What’s clear is that commentary around Lift & Shift migrations are now evolving to Migrate & Modernise (which is what I have always focused on – deeper expertise and a better short and long term outcome). This isn’t surprising, as often naïve Lift & Shift has left customers with workloads costing more and unable to take advantage of key cloud attributes, such as scalability or cloud-platform-managed-services to reduce TCO.

Of course, those who implemented cloud-native solutions, and paid close attention to Cloud Operating Models (and tech team org structures) with an eye to the Well-Architected Framework have enjoyed optimised and reliable operation.

AWS claimed that perhaps only 15% of all workloads that will eventually run in the cloud, is now doing so. Of course, that 15% requires the maintenance, care and attention to ensure it remains operational, and optimal.
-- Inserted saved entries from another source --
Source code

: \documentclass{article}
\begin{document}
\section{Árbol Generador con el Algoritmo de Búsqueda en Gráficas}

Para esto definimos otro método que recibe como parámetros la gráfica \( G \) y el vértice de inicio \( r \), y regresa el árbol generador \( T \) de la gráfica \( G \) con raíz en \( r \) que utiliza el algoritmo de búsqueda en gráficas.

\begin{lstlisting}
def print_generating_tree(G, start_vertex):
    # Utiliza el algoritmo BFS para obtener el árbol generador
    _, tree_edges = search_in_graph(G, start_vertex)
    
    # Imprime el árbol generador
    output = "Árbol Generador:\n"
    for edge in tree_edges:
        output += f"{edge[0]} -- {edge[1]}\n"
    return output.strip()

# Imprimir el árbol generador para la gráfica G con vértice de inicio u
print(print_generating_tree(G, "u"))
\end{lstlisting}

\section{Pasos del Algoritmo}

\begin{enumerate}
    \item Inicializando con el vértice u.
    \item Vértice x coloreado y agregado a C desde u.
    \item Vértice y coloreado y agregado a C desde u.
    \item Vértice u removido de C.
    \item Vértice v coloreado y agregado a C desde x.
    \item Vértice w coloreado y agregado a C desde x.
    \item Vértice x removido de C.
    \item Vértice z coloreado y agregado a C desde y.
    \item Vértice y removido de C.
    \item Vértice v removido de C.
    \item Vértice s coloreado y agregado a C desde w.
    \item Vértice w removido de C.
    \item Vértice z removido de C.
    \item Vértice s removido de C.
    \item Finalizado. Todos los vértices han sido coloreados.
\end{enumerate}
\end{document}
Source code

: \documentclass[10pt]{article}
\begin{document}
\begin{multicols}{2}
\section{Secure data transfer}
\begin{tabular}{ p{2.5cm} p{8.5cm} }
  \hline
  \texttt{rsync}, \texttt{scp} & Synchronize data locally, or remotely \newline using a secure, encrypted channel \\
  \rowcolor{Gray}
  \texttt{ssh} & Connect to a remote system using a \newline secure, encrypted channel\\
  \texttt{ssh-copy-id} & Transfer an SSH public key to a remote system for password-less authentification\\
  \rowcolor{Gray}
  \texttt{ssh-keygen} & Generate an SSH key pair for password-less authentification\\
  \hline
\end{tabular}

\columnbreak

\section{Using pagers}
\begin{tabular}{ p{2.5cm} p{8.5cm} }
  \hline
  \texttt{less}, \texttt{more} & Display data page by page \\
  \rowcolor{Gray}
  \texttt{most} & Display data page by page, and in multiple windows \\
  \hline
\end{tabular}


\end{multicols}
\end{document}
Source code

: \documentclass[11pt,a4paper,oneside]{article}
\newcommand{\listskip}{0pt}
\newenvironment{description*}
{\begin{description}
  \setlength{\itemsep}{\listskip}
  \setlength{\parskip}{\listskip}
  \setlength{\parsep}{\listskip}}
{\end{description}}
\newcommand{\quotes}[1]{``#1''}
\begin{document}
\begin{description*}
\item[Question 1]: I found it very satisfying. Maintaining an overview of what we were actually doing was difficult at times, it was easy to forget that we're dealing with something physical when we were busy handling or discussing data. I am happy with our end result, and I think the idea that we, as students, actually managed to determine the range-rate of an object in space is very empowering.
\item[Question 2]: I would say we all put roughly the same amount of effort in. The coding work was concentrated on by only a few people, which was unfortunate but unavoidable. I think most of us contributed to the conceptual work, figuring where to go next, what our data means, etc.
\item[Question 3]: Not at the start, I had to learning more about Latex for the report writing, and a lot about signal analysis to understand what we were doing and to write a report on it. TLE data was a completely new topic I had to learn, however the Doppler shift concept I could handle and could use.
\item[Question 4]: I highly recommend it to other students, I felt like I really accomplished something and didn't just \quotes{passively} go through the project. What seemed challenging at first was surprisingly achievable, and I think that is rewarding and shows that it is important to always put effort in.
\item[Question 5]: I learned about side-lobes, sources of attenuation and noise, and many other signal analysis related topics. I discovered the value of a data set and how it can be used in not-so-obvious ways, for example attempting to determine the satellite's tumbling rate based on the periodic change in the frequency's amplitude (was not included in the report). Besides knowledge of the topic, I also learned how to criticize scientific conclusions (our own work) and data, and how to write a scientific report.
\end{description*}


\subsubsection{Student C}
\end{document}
So where are we in the Cloud evolution timeline? I suspect we’re in the middle of furious catch-up by software providers who now are focusing on adopting IaaS and PaaS to take their legacy solutions, and reimplement them as cloud-native SaaS. More vertical-specific SaaS products are coming to market.

The individual services within the cloud are maturing. ARM-based Graviton chips continue to uphold Moore’s Law (RIP Gordon Moore, 2023). IPv6 is progressing, but as noted by one of my fellow Partner Ambassadors and long term friend, Greg Cockburn, the rate of change in modern IPv6 networking appears to be slowing (with notable exception, VPC Network Firewall now supporting IPv6 only subnets). I suspect the major requests are now satisfied; workloads that want to be dual-stacked to the outside world are fully supported. Of course, many ISPs, telcos and carriers are continuing to slowly adopt IPv6 for their consumers; some advanced end user providers in Australia have been Telstra, Internode (ironically part of iiNet who dropped the IPv6 ball in 2013, and thus part of Vodafone), and Aussie Broadband.

From speaking to people, it did appear that a 5,000 person cap had limited many people from attending, particualy those who live in the same Australian state of New South Wales who may have left booking a ticket too late, and missed out. Perhaps in 2024 we’ll see another increase (and who knows).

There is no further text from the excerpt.